Il Tecnico giallorosso ha aggiunto: “Abbiamo fatto tante partite prendendo pochi gol. Questo atteggiamento ci ha permesso di arrivare in posizioni alte di classifica. Ci è dispiaciuto non riuscire a giocare con l’energia giusta: forse la partita di giovedì l’abbiamo pagata e non avevamo la solita velocità…”.
Sull’azione che ha portato al gol Gasperini ha precisato: “Questi episodi si possono vedere in tanti modi. Faccio fatica a essere così netto. Se andiamo a vedere, il giocatore alza il piede successivamente dopo aver toccato la palla e va a sgambettare… Non è un episodio così netto: si può fischiare o non fischiare…”.
Manu Koné ha così commentato l’accaduto: “È stata una partita di alta classifica decisa da questo episodio. Rrahmani mi ha toccato, valeva la pena andare a rivederlo. ma l’arbitro non lo ha fatto…”.
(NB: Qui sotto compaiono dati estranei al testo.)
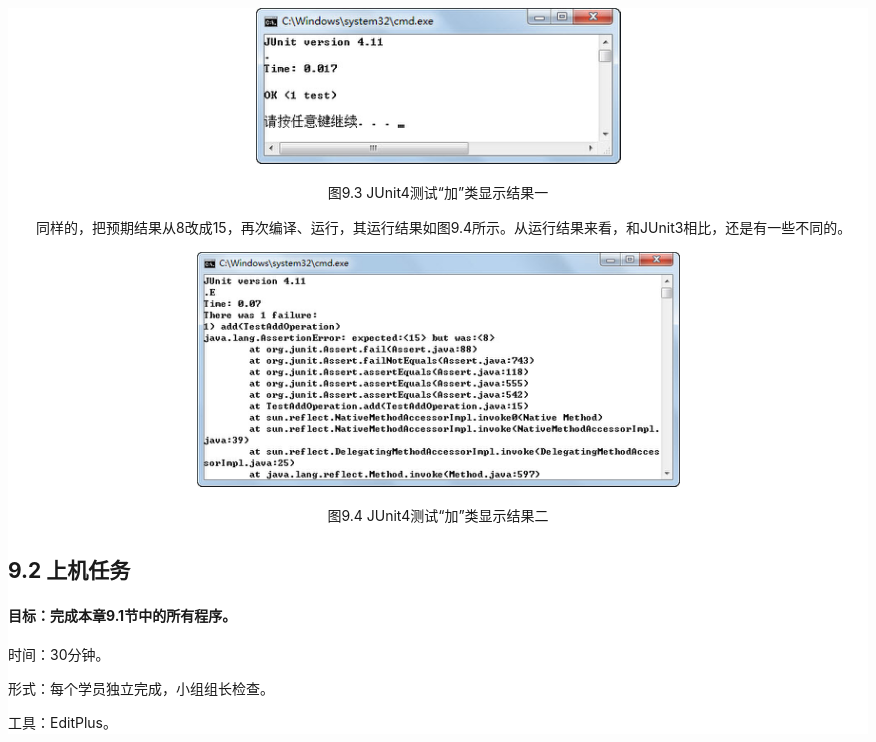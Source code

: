 


<p align="center"><img src="../img/d9z/tu9.3.png" /></p>  
<p align="center">图9.3  JUnit4测试“加”类显示结果一</p>  

&emsp;&emsp;同样的，把预期结果从8改成15，再次编译、运行，其运行结果如图9.4所示。从运行结果来看，和JUnit3相比，还是有一些不同的。




<p align="center"><img src="../img/d9z/tu9.4.png" /></p>  
<p align="center">图9.4  JUnit4测试“加”类显示结果二</p>  




## 9.2  上机任务



#### 目标：完成本章9.1节中的所有程序。

 

时间：30分钟。

 


形式：每个学员独立完成，小组组长检查。

 


工具：EditPlus。

 

 

 
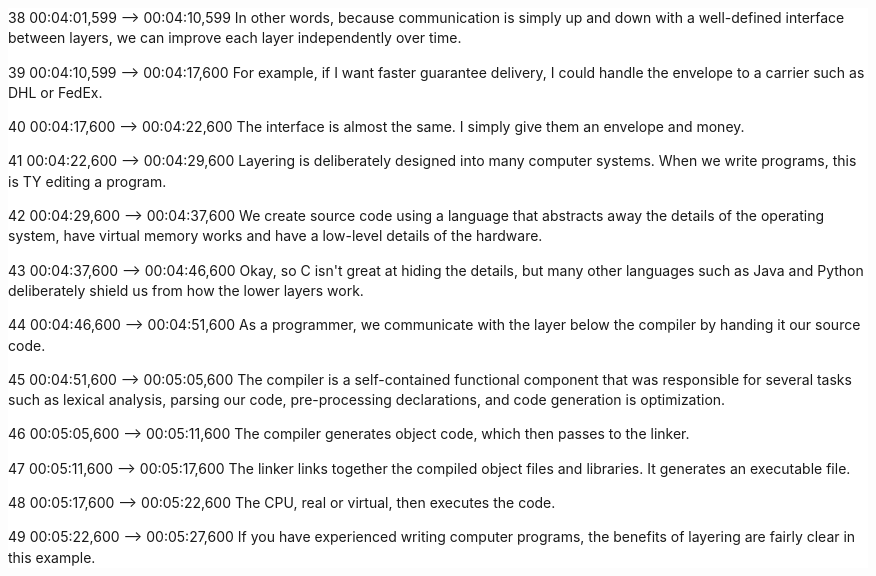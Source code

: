 38
00:04:01,599 --> 00:04:10,599
In other words, because communication is simply up and down with a well-defined interface between layers, we can improve each layer independently over time.

39
00:04:10,599 --> 00:04:17,600
For example, if I want faster guarantee delivery, I could handle the envelope to a carrier such as DHL or FedEx.

40
00:04:17,600 --> 00:04:22,600
The interface is almost the same. I simply give them an envelope and money.

41
00:04:22,600 --> 00:04:29,600
Layering is deliberately designed into many computer systems. When we write programs, this is TY editing a program.

42
00:04:29,600 --> 00:04:37,600
We create source code using a language that abstracts away the details of the operating system, have virtual memory works and have a low-level details of the hardware.

43
00:04:37,600 --> 00:04:46,600
Okay, so C isn't great at hiding the details, but many other languages such as Java and Python deliberately shield us from how the lower layers work.

44
00:04:46,600 --> 00:04:51,600
As a programmer, we communicate with the layer below the compiler by handing it our source code.

45
00:04:51,600 --> 00:05:05,600
The compiler is a self-contained functional component that was responsible for several tasks such as lexical analysis, parsing our code, pre-processing declarations, and code generation is optimization.

46
00:05:05,600 --> 00:05:11,600
The compiler generates object code, which then passes to the linker.

47
00:05:11,600 --> 00:05:17,600
The linker links together the compiled object files and libraries. It generates an executable file.

48
00:05:17,600 --> 00:05:22,600
The CPU, real or virtual, then executes the code.

49
00:05:22,600 --> 00:05:27,600
If you have experienced writing computer programs, the benefits of layering are fairly clear in this example.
“Ho giocato con la caviglia non al massimo. Non ho fatto una grande partita, ma ho cercato di dare tutto per aiutare…”, ha aggiunto Koné.
Il centrocampista ha concluso con una riflessione: “Il calcio si decide nei piccoli dettagli. Negli scontri diretti è così: i gol arrivano da episodi. Non si può sempre vincere, ma l’importante è dare tutto. Abbiamo un grande allenatore, una grande squadra e un grande staff…”.
La serata dell’Olimpico è stata segnata anche dalle celebrazioni per i 60 anni di Aldair, il brasiliano, campione del mondo e simbolo della Roma dello Scudetto 2001, accolto dall’abbraccio del suo popolo e dagli auguri della Sud: “60 volte bentornato a casa Pluto!…”.
A chiudere la serata è stata la Curva Sud, con un coro: “Al tuo fianco sempre noi saremo… Noi non ti lasceremo mai…”, una promessa che è il manifesto della tifoseria giallorossa: una fede incrollabile, che accompagna la squadra in ogni salita e in ogni ripartenza.
Non a caso, nel finale si è levato un ultimo messaggio: “La nostra fede mai morrà…” e così l’Olimpico ha parlato da sé.